##### This module contains code for performing named entity recognition and part-of-speech tagging. For this tutorial, we'll use [spaCy](https://github.com/ian-nai/Non-English-NLP-Tutorial/blob/master/Documentation%20Resources.md#spacy) to complete these tasks.

##### Named entity recognition (NER) is the process of locating and classifying named entities in text into pre-defined categories (persons, places, and so on). Part-of-speech tagging tags the parts of speech computationally identified within a text.


##### First, let's try performing NER with spaCy. Please note that the NER results are often inaccurate because we didn't train our model. For more information about training spaCy models, consult spaCy documentation at this link: https://spacy.io/usage/training

In [None]:
import spacy
import csv

with open('cleaned_text.txt', 'r') as file:
    text_data = file.read()
    
nlp = spacy.load("fr_core_news_md")
doc = nlp(text_data)

for ent in doc.ents:
    print(ent.text, ent.start_char, ent.end_char, ent.label_)
    
# Output our tagged data into a CSV
with open('pos_tags.csv', 'w') as csvfile:
    fieldnames = ['text', 'start_char', 'end_char', 'label']
    writer = csv.DictWriter(csvfile, fieldnames=fieldnames)

    writer.writeheader()
    
    for ent in doc.ents:
        writer.writerow({'text': ent.text, 'start_char': ent.start_char, 'end_char': ent.end_char, 'label': ent.label})

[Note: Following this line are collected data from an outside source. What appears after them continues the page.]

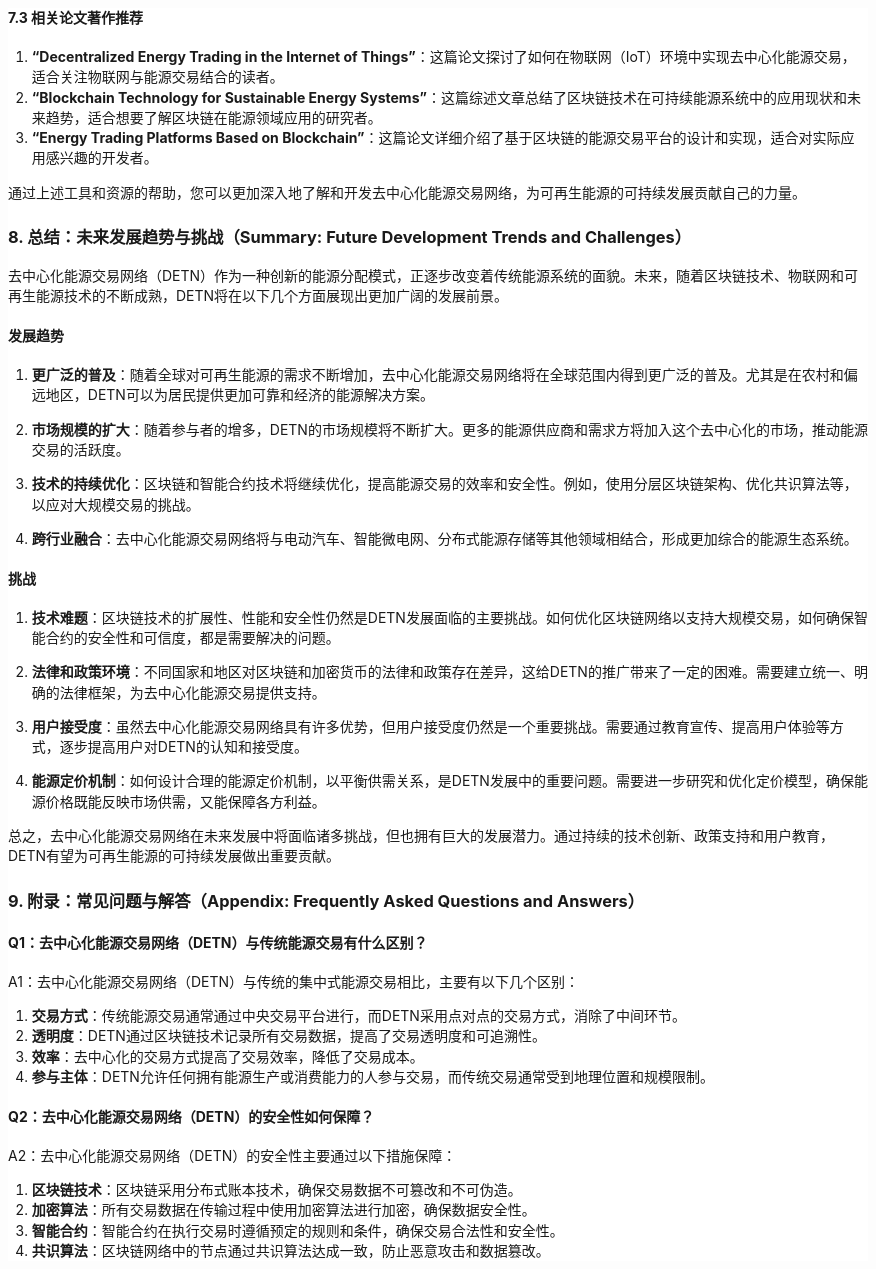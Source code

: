 #### 7.3 相关论文著作推荐

1. **“Decentralized Energy Trading in the Internet of Things”**：这篇论文探讨了如何在物联网（IoT）环境中实现去中心化能源交易，适合关注物联网与能源交易结合的读者。
2. **“Blockchain Technology for Sustainable Energy Systems”**：这篇综述文章总结了区块链技术在可持续能源系统中的应用现状和未来趋势，适合想要了解区块链在能源领域应用的研究者。
3. **“Energy Trading Platforms Based on Blockchain”**：这篇论文详细介绍了基于区块链的能源交易平台的设计和实现，适合对实际应用感兴趣的开发者。

通过上述工具和资源的帮助，您可以更加深入地了解和开发去中心化能源交易网络，为可再生能源的可持续发展贡献自己的力量。

### 8. 总结：未来发展趋势与挑战（Summary: Future Development Trends and Challenges）

去中心化能源交易网络（DETN）作为一种创新的能源分配模式，正逐步改变着传统能源系统的面貌。未来，随着区块链技术、物联网和可再生能源技术的不断成熟，DETN将在以下几个方面展现出更加广阔的发展前景。

#### 发展趋势

1. **更广泛的普及**：随着全球对可再生能源的需求不断增加，去中心化能源交易网络将在全球范围内得到更广泛的普及。尤其是在农村和偏远地区，DETN可以为居民提供更加可靠和经济的能源解决方案。

2. **市场规模的扩大**：随着参与者的增多，DETN的市场规模将不断扩大。更多的能源供应商和需求方将加入这个去中心化的市场，推动能源交易的活跃度。

3. **技术的持续优化**：区块链和智能合约技术将继续优化，提高能源交易的效率和安全性。例如，使用分层区块链架构、优化共识算法等，以应对大规模交易的挑战。

4. **跨行业融合**：去中心化能源交易网络将与电动汽车、智能微电网、分布式能源存储等其他领域相结合，形成更加综合的能源生态系统。

#### 挑战

1. **技术难题**：区块链技术的扩展性、性能和安全性仍然是DETN发展面临的主要挑战。如何优化区块链网络以支持大规模交易，如何确保智能合约的安全性和可信度，都是需要解决的问题。

2. **法律和政策环境**：不同国家和地区对区块链和加密货币的法律和政策存在差异，这给DETN的推广带来了一定的困难。需要建立统一、明确的法律框架，为去中心化能源交易提供支持。

3. **用户接受度**：虽然去中心化能源交易网络具有许多优势，但用户接受度仍然是一个重要挑战。需要通过教育宣传、提高用户体验等方式，逐步提高用户对DETN的认知和接受度。

4. **能源定价机制**：如何设计合理的能源定价机制，以平衡供需关系，是DETN发展中的重要问题。需要进一步研究和优化定价模型，确保能源价格既能反映市场供需，又能保障各方利益。

总之，去中心化能源交易网络在未来发展中将面临诸多挑战，但也拥有巨大的发展潜力。通过持续的技术创新、政策支持和用户教育，DETN有望为可再生能源的可持续发展做出重要贡献。

### 9. 附录：常见问题与解答（Appendix: Frequently Asked Questions and Answers）

#### Q1：去中心化能源交易网络（DETN）与传统能源交易有什么区别？

A1：去中心化能源交易网络（DETN）与传统的集中式能源交易相比，主要有以下几个区别：

1. **交易方式**：传统能源交易通常通过中央交易平台进行，而DETN采用点对点的交易方式，消除了中间环节。
2. **透明度**：DETN通过区块链技术记录所有交易数据，提高了交易透明度和可追溯性。
3. **效率**：去中心化的交易方式提高了交易效率，降低了交易成本。
4. **参与主体**：DETN允许任何拥有能源生产或消费能力的人参与交易，而传统交易通常受到地理位置和规模限制。

#### Q2：去中心化能源交易网络（DETN）的安全性如何保障？

A2：去中心化能源交易网络（DETN）的安全性主要通过以下措施保障：

1. **区块链技术**：区块链采用分布式账本技术，确保交易数据不可篡改和不可伪造。
2. **加密算法**：所有交易数据在传输过程中使用加密算法进行加密，确保数据安全性。
3. **智能合约**：智能合约在执行交易时遵循预定的规则和条件，确保交易合法性和安全性。
4. **共识算法**：区块链网络中的节点通过共识算法达成一致，防止恶意攻击和数据篡改。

##### We can perform part-of-speech tagging using the spacy-lefff library. From the library's [GitHub repository](https://github.com/sammous/spacy-lefff):
##### "This package allows to bring Lefff lemmatization and part-of-speech tagging to a spaCy custom pipeline. When POS tagging and Lemmatization are combined inside a pipeline, it improves your text preprocessing for French compared to the built-in spaCy French processing.""

In [None]:
import spacy
from spacy_lefff import LefffLemmatizer, POSTagger
import csv

#nlp = spacy.load('fr')
nlp = spacy.load("fr_core_news_md")
pos = POSTagger()
french_lemmatizer = LefffLemmatizer(after_melt=True, default=True)
nlp.add_pipe(pos, name='pos', after='parser')
nlp.add_pipe(french_lemmatizer, name='lefff', after='pos')

# Open our file
with open('cleaned_text.txt', 'r') as file:
    text_data = file.read()

    
# Specify the information we want
doc = nlp(text_data)
for d in doc:
    print(d.text, d.pos_, d._.melt_tagger, d._.lefff_lemma, d.tag_, d.lemma_)
    
# Output our tagged data into a CSV
with open('text_data.csv', 'w') as csvfile:
    fieldnames = ['text', 'pos', 'melt', 'lefff_lemma', 'tag', 'lemma']
    writer = csv.DictWriter(csvfile, fieldnames=fieldnames)

    writer.writeheader()
    
    for d in doc:
        if d.pos_ != "SPACE":
            writer.writerow({'text': d.text, 'pos': d.pos_, 'melt': d._.melt_tagger, 'lefff_lemma': d._.lefff_lemma, 'tag': d.tag_, 'lemma': d.lemma_})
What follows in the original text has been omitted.